During a Sandbox publish, Frame will clone the Sandbox disk image to create production workload VMs. If the Frame account is configured for domain-joined instances, then the Sandbox disk image is cloned and the cloned Sandbox disk image is used to create a new VM ("Generalized Sandbox VM"). This Generalized Sandbox VM is powered on and generalized using sysprep before creating the domain-joined production workload VMs.

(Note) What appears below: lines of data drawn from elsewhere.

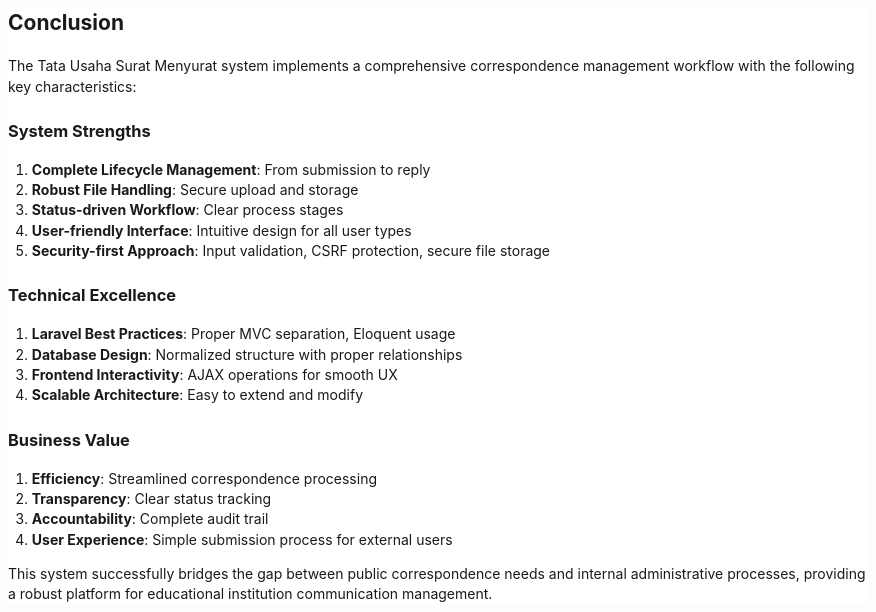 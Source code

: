 
## Conclusion

The Tata Usaha Surat Menyurat system implements a comprehensive correspondence management workflow with the following key characteristics:

### System Strengths
1. **Complete Lifecycle Management**: From submission to reply
2. **Robust File Handling**: Secure upload and storage
3. **Status-driven Workflow**: Clear process stages
4. **User-friendly Interface**: Intuitive design for all user types
5. **Security-first Approach**: Input validation, CSRF protection, secure file storage

### Technical Excellence
1. **Laravel Best Practices**: Proper MVC separation, Eloquent usage
2. **Database Design**: Normalized structure with proper relationships
3. **Frontend Interactivity**: AJAX operations for smooth UX
4. **Scalable Architecture**: Easy to extend and modify

### Business Value
1. **Efficiency**: Streamlined correspondence processing
2. **Transparency**: Clear status tracking
3. **Accountability**: Complete audit trail
4. **User Experience**: Simple submission process for external users

This system successfully bridges the gap between public correspondence needs and internal administrative processes, providing a robust platform for educational institution communication management.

Consult with your anti-virus solution provider to determine if your anti-virus solution must be configured to account for either of the two Frame publishing workflows.
SSL Break and Inspect
Frame Remoting Protocol (FRP) is an H.264-based bi-directional communication protocol between the end user and the workload VM. This communication consists audio/video streamed from the workload VM to the user's endpoint and keyboard/mouse/peripheral input from the end user's endpoint to the workload VM. With FRP 7.0, the protocol uses Secure WebSocket (WSS) over Transport Layer Security (TLS). With FRP 8.0, the protocol builds on WebRTC, a real-time communication protocol using UDP and Datagram Transport Layer Security (DTLS). Customers can use out-of-band monitoring solutions to monitor these FRP streams; however, inline or in-band solutions that break and inspect FRP traffic are not supported as they either prevent FRP from functioning or introduce latency that degrades the end user experience. From the end user's perspective, SSL break/inspect can result in sluggish desktop behavior, the display video skipping frames, and abrupt disconnects of the video stream while in session.

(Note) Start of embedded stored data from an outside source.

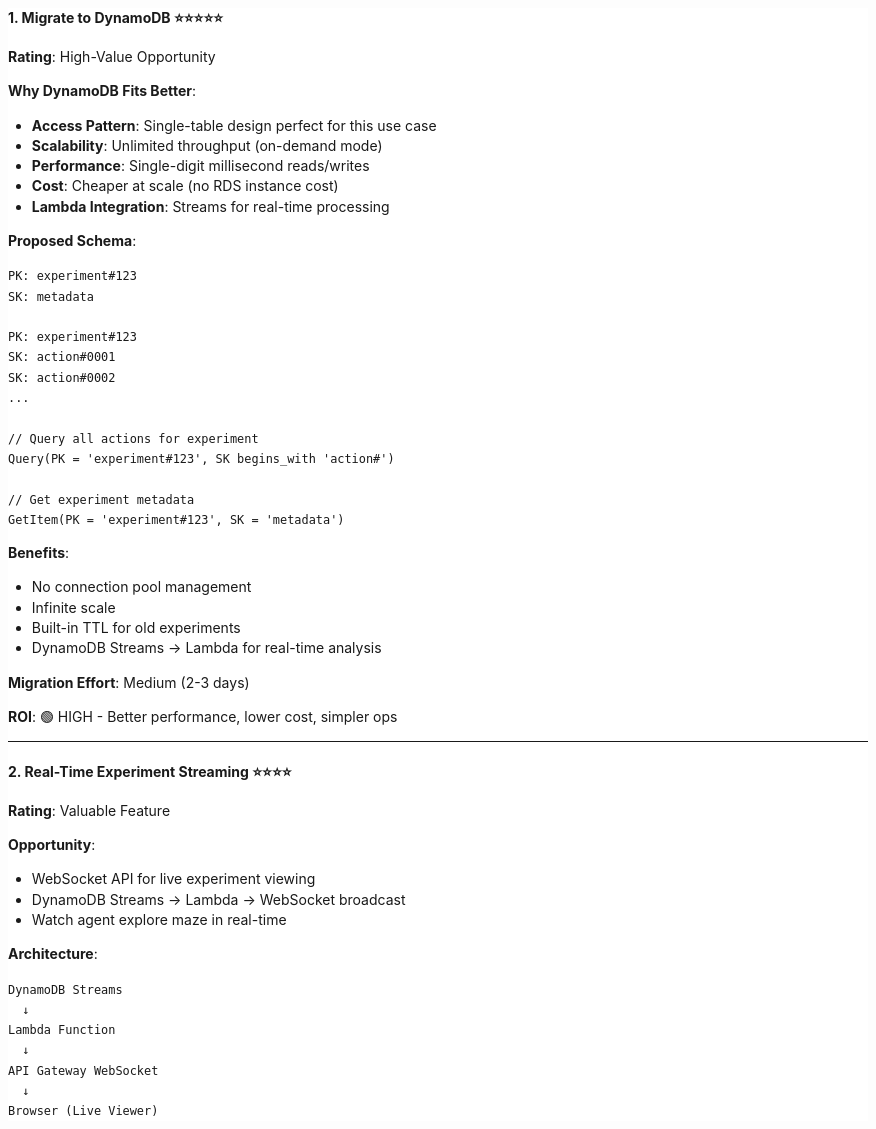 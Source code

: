 #### 1. **Migrate to DynamoDB** ⭐⭐⭐⭐⭐
**Rating**: High-Value Opportunity

**Why DynamoDB Fits Better**:
- **Access Pattern**: Single-table design perfect for this use case
- **Scalability**: Unlimited throughput (on-demand mode)
- **Performance**: Single-digit millisecond reads/writes
- **Cost**: Cheaper at scale (no RDS instance cost)
- **Lambda Integration**: Streams for real-time processing

**Proposed Schema**:
```
PK: experiment#123
SK: metadata

PK: experiment#123
SK: action#0001
SK: action#0002
...

// Query all actions for experiment
Query(PK = 'experiment#123', SK begins_with 'action#')

// Get experiment metadata
GetItem(PK = 'experiment#123', SK = 'metadata')
```

**Benefits**:
- No connection pool management
- Infinite scale
- Built-in TTL for old experiments
- DynamoDB Streams → Lambda for real-time analysis

**Migration Effort**: Medium (2-3 days)

**ROI**: 🟢 HIGH - Better performance, lower cost, simpler ops

---

#### 2. **Real-Time Experiment Streaming** ⭐⭐⭐⭐
**Rating**: Valuable Feature

**Opportunity**:
- WebSocket API for live experiment viewing
- DynamoDB Streams → Lambda → WebSocket broadcast
- Watch agent explore maze in real-time

**Architecture**:
```
DynamoDB Streams
  ↓
Lambda Function
  ↓
API Gateway WebSocket
  ↓
Browser (Live Viewer)
```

From a security perspective, the FRP streams does not add an inherent risk as it is a video/audio stream from workload to endpoint. If clipboard synchronization, file upload/downloads, microphone input, and remote printing are disabled for the users' Frame sessions, then the only data being sent to the user endpoint is the audio/video display of the desktop and keyboard/mouse events from the user to the workload VM. Breaking and inspecting the traffic will only reveal raw data streams (H.264 encoded display pixels) and keyboard/mouse events.
Frame orchestration and brokering management communication between Frame Guest Agent (FGA) on the workloads and Frame Platform as well as from Prism Central/Element to Frame Platform originates within the customer's private network from the workloads and Cloud Connector Appliance (CCA) VMs as HTTPS requests, switching over to Secure WebSocket over TCP or WebRTC over UDP for bidirectional communication. FGA on the workload VMs and CCAs can be configured to support outbound HTTPS/Secure WebSocket proxy servers.